● **INPUT DATA**
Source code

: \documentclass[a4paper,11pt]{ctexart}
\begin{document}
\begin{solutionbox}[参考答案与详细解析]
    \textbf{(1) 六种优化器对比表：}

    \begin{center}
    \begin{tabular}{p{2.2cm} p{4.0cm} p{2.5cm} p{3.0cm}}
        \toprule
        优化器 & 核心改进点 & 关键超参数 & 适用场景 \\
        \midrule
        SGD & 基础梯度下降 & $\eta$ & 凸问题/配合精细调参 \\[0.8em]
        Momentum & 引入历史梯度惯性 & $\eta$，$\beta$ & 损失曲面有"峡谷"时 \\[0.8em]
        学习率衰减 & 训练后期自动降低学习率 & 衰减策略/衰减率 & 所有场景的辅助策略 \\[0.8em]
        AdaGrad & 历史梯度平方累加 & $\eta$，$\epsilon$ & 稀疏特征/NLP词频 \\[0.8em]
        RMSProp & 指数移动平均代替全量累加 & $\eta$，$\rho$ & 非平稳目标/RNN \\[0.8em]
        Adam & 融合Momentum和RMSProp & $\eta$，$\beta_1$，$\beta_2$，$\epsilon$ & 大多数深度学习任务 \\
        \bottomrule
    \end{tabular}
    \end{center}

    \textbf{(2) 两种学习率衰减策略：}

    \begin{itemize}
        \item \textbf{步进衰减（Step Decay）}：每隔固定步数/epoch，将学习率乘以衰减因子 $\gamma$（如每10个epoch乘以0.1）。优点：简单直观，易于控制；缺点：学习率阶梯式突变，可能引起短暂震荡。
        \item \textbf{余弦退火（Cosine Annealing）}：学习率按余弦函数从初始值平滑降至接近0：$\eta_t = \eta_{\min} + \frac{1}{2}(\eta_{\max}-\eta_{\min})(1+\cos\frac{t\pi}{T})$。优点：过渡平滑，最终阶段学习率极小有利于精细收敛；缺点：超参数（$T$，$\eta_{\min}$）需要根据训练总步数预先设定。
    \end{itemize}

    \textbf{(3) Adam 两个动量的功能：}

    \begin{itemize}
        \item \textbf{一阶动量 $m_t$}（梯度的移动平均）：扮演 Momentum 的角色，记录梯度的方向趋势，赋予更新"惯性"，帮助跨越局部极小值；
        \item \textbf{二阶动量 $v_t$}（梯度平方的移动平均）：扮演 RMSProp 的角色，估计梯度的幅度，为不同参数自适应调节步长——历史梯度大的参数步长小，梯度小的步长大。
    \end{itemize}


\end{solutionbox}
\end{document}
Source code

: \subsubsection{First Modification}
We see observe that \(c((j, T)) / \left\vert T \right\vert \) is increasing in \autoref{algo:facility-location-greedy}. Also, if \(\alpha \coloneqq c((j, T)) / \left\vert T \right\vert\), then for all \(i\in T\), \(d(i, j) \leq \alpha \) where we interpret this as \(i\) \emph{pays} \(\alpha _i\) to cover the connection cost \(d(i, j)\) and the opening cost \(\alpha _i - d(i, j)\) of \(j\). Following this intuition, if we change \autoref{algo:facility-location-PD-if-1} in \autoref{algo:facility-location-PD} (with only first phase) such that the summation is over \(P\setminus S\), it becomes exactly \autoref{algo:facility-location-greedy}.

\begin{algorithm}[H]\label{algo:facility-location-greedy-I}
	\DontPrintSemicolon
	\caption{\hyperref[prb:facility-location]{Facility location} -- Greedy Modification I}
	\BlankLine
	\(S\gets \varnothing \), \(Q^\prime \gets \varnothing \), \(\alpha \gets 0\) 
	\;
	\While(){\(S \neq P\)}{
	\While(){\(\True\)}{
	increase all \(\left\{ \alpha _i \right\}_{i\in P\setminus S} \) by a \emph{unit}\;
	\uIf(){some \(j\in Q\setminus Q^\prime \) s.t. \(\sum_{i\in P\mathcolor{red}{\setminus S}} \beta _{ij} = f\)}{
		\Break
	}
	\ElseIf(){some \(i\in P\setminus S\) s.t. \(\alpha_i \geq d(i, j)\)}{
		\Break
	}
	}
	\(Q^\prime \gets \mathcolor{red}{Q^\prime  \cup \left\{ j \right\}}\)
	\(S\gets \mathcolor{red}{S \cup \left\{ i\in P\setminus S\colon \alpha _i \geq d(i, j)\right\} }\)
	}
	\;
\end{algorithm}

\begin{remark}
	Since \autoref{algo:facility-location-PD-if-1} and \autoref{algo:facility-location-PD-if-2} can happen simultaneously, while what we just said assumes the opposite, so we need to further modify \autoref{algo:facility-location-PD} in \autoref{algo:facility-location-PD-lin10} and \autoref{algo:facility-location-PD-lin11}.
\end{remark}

● **WHAT YOU SHOULD DO**
Nothing outside this range should appear: the lines from the start of the listing through the line with "RMSProp & 指数移动平均代替全量累加", each reproduced exactly, both ends included.

● **OUTPUT OF THE TASK**
Source code

: \documentclass[a4paper,11pt]{ctexart}
\begin{document}
\begin{solutionbox}[参考答案与详细解析]
    \textbf{(1) 六种优化器对比表：}

    \begin{center}
    \begin{tabular}{p{2.2cm} p{4.0cm} p{2.5cm} p{3.0cm}}
        \toprule
        优化器 & 核心改进点 & 关键超参数 & 适用场景 \\
        \midrule
        SGD & 基础梯度下降 & $\eta$ & 凸问题/配合精细调参 \\[0.8em]
        Momentum & 引入历史梯度惯性 & $\eta$，$\beta$ & 损失曲面有"峡谷"时 \\[0.8em]
        学习率衰减 & 训练后期自动降低学习率 & 衰减策略/衰减率 & 所有场景的辅助策略 \\[0.8em]
        AdaGrad & 历史梯度平方累加 & $\eta$，$\epsilon$ & 稀疏特征/NLP词频 \\[0.8em]
        RMSProp & 指数移动平均代替全量累加 & $\eta$，$\rho$ & 非平稳目标/RNN \\[0.8em]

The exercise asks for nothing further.